Delineating effects of nuclear symmetry energy on the radii and tidal polarizabilities of neutron stars

What can we learn about the density dependence of nuclear symmetry energy $E_{\rm{sym}}(\rho )$ from precise measurements of the radius ($R_{\rm{1.4}}$) and/or tidal polarizability ($\Lambda_{1.4}$) of canonical neutron stars (NSs) with a mass of 1.4 M$_\odot$? With the $E_{\rm{sym}}(\rho )$ parameterized using three parameters $L$, $K_{\rm{sym}}$, and $J_{\rm{sym}}$ which have the asymptotic meaning of being respectively the slope, curvature, and skewness of symmetry energy at saturation density, we found that, while both the $R_{\rm{1.4}}$ and $\Lambda_{1.4}$ depend strongly on the slope $L$, the $K_{\rm{sym}}$ and $J_{\rm{sym}}$ parameters characterizing the high-density behavior of $E_{\rm{sym}}(\rho )$ also play appreciable roles. Thus, there is not a simple relation between the $\Lambda_{\rm{1.4}}$/$R_{\rm{1.4}}$ and $L$ alone. Precise measurements of just the $\Lambda_{\rm{1.4}}$ and $R_{\rm{1.4}}$ can not completely determine the $E_{\rm{sym}}(\rho )$ but limit combinations of its parameters. In particular, stringent constraints approximately independent of the $J_{\rm{sym}}$ on the $L$-$K_{\rm{sym}}$ correlations can be obtained.

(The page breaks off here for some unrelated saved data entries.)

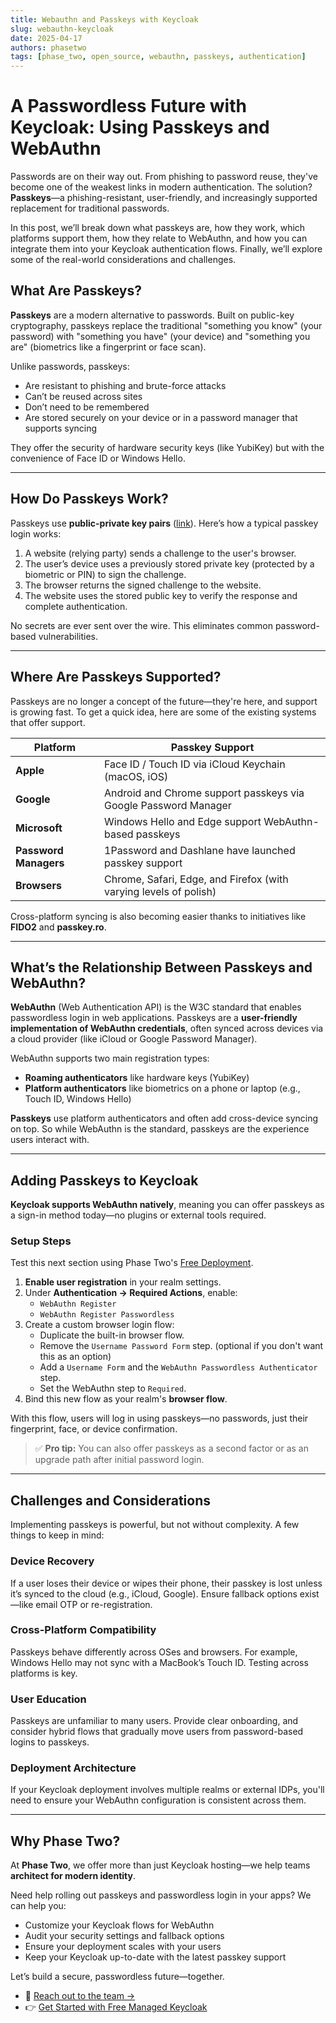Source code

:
 ```yaml
---
title: Webauthn and Passkeys with Keycloak
slug: webauthn-keycloak
date: 2025-04-17
authors: phasetwo
tags: [phase_two, open_source, webauthn, passkeys, authentication]
---
```


# A Passwordless Future with Keycloak: Using Passkeys and WebAuthn

Passwords are on their way out. From phishing to password reuse, they've become one of the weakest links in modern authentication. The solution? **Passkeys**—a phishing-resistant, user-friendly, and increasingly supported replacement for traditional passwords.

In this post, we’ll break down what passkeys are, how they work, which platforms support them, how they relate to WebAuthn, and how you can integrate them into your Keycloak authentication flows. Finally, we’ll explore some of the real-world considerations and challenges.

<!-- truncate -->

## What Are Passkeys?

**Passkeys** are a modern alternative to passwords. Built on public-key cryptography, passkeys replace the traditional "something you know" (your password) with "something you have" (your device) and "something you are" (biometrics like a fingerprint or face scan).

Unlike passwords, passkeys:

- Are resistant to phishing and brute-force attacks
- Can’t be reused across sites
- Don’t need to be remembered
- Are stored securely on your device or in a password manager that supports syncing

They offer the security of hardware security keys (like YubiKey) but with the convenience of Face ID or Windows Hello.

---

## How Do Passkeys Work?

Passkeys use **public-private key pairs** ([link](https://en.wikipedia.org/wiki/Public-key_cryptography)). Here’s how a typical passkey login works:

1. A website (relying party) sends a challenge to the user's browser.
2. The user’s device uses a previously stored private key (protected by a biometric or PIN) to sign the challenge.
3. The browser returns the signed challenge to the website.
4. The website uses the stored public key to verify the response and complete authentication.

No secrets are ever sent over the wire. This eliminates common password-based vulnerabilities.

---

## Where Are Passkeys Supported?

Passkeys are no longer a concept of the future—they're here, and support is growing fast. To get a quick idea, here are some of the existing systems that offer support.

| Platform              | Passkey Support                                                   |
| --------------------- | ----------------------------------------------------------------- |
| **Apple**             | Face ID / Touch ID via iCloud Keychain (macOS, iOS)               |
| **Google**            | Android and Chrome support passkeys via Google Password Manager   |
| **Microsoft**         | Windows Hello and Edge support WebAuthn-based passkeys            |
| **Password Managers** | 1Password and Dashlane have launched passkey support              |
| **Browsers**          | Chrome, Safari, Edge, and Firefox (with varying levels of polish) |

Cross-platform syncing is also becoming easier thanks to initiatives like **FIDO2** and **passkey.ro**.

---

## What’s the Relationship Between Passkeys and WebAuthn?

**WebAuthn** (Web Authentication API) is the W3C standard that enables passwordless login in web applications. Passkeys are a **user-friendly implementation of WebAuthn credentials**, often synced across devices via a cloud provider (like iCloud or Google Password Manager).

WebAuthn supports two main registration types:

- **Roaming authenticators** like hardware keys (YubiKey)
- **Platform authenticators** like biometrics on a phone or laptop (e.g., Touch ID, Windows Hello)

**Passkeys** use platform authenticators and often add cross-device syncing on top. So while WebAuthn is the standard, passkeys are the experience users interact with.

---

## Adding Passkeys to Keycloak

**Keycloak supports WebAuthn natively**, meaning you can offer passkeys as a sign-in method today—no plugins or external tools required.

### Setup Steps

Test this next section using Phase Two's [Free Deployment](https://dash.phasetwo.io/).

1. **Enable user registration** in your realm settings.
2. Under **Authentication → Required Actions**, enable:
   - `WebAuthn Register`
   - `WebAuthn Register Passwordless`
3. Create a custom browser login flow:
   - Duplicate the built-in browser flow.
   - Remove the `Username Password Form` step. (optional if you don't want this as an option)
   - Add a `Username Form` and the `WebAuthn Passwordless Authenticator` step.
   - Set the WebAuthn step to `Required`.
4. Bind this new flow as your realm's **browser flow**.

With this flow, users will log in using passkeys—no passwords, just their fingerprint, face, or device confirmation.

> ✅ **Pro tip:** You can also offer passkeys as a second factor or as an upgrade path after initial password login.

---

## Challenges and Considerations

Implementing passkeys is powerful, but not without complexity. A few things to keep in mind:

### Device Recovery

If a user loses their device or wipes their phone, their passkey is lost unless it’s synced to the cloud (e.g., iCloud, Google). Ensure fallback options exist—like email OTP or re-registration.

### Cross-Platform Compatibility

Passkeys behave differently across OSes and browsers. For example, Windows Hello may not sync with a MacBook’s Touch ID. Testing across platforms is key.

### User Education

Passkeys are unfamiliar to many users. Provide clear onboarding, and consider hybrid flows that gradually move users from password-based logins to passkeys.

### Deployment Architecture

If your Keycloak deployment involves multiple realms or external IDPs, you'll need to ensure your WebAuthn configuration is consistent across them.

---

## Why Phase Two?

At **Phase Two**, we offer more than just Keycloak hosting—we help teams **architect for modern identity**.

Need help rolling out passkeys and passwordless login in your apps? We can help you:

- Customize your Keycloak flows for WebAuthn
- Audit your security settings and fallback options
- Ensure your deployment scales with your users
- Keep your Keycloak up-to-date with the latest passkey support

Let’s build a secure, passwordless future—together.

- 📩 [Reach out to the team →](mailto:sales@phasetwo.io)
- 👉 [Get Started with Free Managed Keycloak](https://dash.phasetwo.io/)
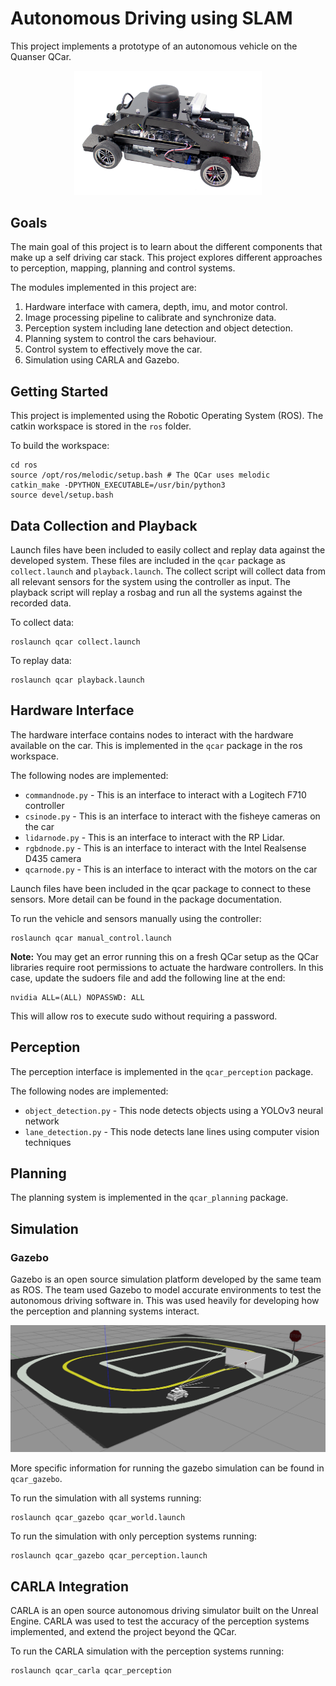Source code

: # Autonomous Driving using SLAM

This project implements a prototype of an autonomous vehicle on the Quanser QCar.

<p align="center">
    <img width="300px" src="./doc/img/qcar.png" />
</p>

## Goals
The main goal of this project is to learn about the different components that make up a self driving car stack. This project explores different approaches to perception, mapping, planning and control systems. 

The modules implemented in this project are:
1. Hardware interface with camera, depth, imu, and motor control.
2. Image processing pipeline to calibrate and synchronize data.
2. Perception system including lane detection and object detection.
3. Planning system to control the cars behaviour.
4. Control system to effectively move the car.
5. Simulation using CARLA and Gazebo.

## Getting Started
This project is implemented using the Robotic Operating System (ROS). The catkin workspace is stored in the `ros` folder. 

To build the workspace:
```
cd ros
source /opt/ros/melodic/setup.bash # The QCar uses melodic
catkin_make -DPYTHON_EXECUTABLE=/usr/bin/python3
source devel/setup.bash
```

## Data Collection and Playback
Launch files have been included to easily collect and replay data against the developed system. These files are included in the `qcar` package as `collect.launch` and `playback.launch`. The collect script will collect data from all relevant sensors for the system using the controller as input. The playback script will replay a rosbag and run all the systems against the recorded data.

To collect data:
```
roslaunch qcar collect.launch
```

To replay data:
```
roslaunch qcar playback.launch
```

## Hardware Interface
The hardware interface contains nodes to interact with the hardware available on the car. This is implemented in the `qcar` package in the ros workspace. 

The following nodes are implemented:
- `commandnode.py` - This is an interface to interact with a Logitech F710 controller
- `csinode.py` - This is an interface to interact with the fisheye cameras on the car
- `lidarnode.py` - This is an interface to interact with the RP Lidar.
- `rgbdnode.py` - This is an interface to interact with the Intel Realsense D435 camera
- `qcarnode.py` - This is an interface to interact with the motors on the car

Launch files have been included in the qcar package to connect to these sensors. More detail can be found in the package documentation. 

To run the vehicle and sensors manually using the controller:
```
roslaunch qcar manual_control.launch
```
<b>Note:</b> You may get an error running this on a fresh QCar setup as the QCar libraries require root permissions to actuate the hardware controllers. In this case, update the sudoers file and add the following line at the end: 
```
nvidia ALL=(ALL) NOPASSWD: ALL
```
This will allow ros to execute sudo without requiring a password. 

## Perception
The perception interface is implemented in the `qcar_perception` package.

The following nodes are implemented: 
- `object_detection.py` - This node detects objects using a YOLOv3 neural network 
- `lane_detection.py` - This node detects lane lines using computer vision techniques

## Planning
The planning system is implemented in the `qcar_planning` package.


## Simulation
### Gazebo
Gazebo is an open source simulation platform developed by the same team as ROS. The team used Gazebo to model accurate environments to test the autonomous driving software in. This was used heavily for developing how the perception and planning systems interact. 

<p align="center">
    <img width="800px" src="./doc/img/gazebo.png" />
</p>

More specific information for running the gazebo simulation can be found in `qcar_gazebo`.

To run the simulation with all systems running:
```
roslaunch qcar_gazebo qcar_world.launch
```

To run the simulation with only perception systems running:
```
roslaunch qcar_gazebo qcar_perception.launch
```

## CARLA Integration
CARLA is an open source autonomous driving simulator built on the Unreal Engine. CARLA was used to test the accuracy of the perception systems implemented, and extend the project beyond the QCar. 

To run the CARLA simulation with the perception systems running:
```
roslaunch qcar_carla qcar_perception
```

However, infinite combinations of the larger (smaller) $L$ and smaller (larger) $K_{\rm{sym}}$ can lead to the same $\Lambda_{\rm{1.4}}$ and $R_{\rm{1.4}}$. Additional observables including those from terrestrial nuclear experiments are thus necessary to break this degeneracy in order to completely determine the density dependence of nuclear symmetry energy $E_{\rm{sym}}(\rho )$.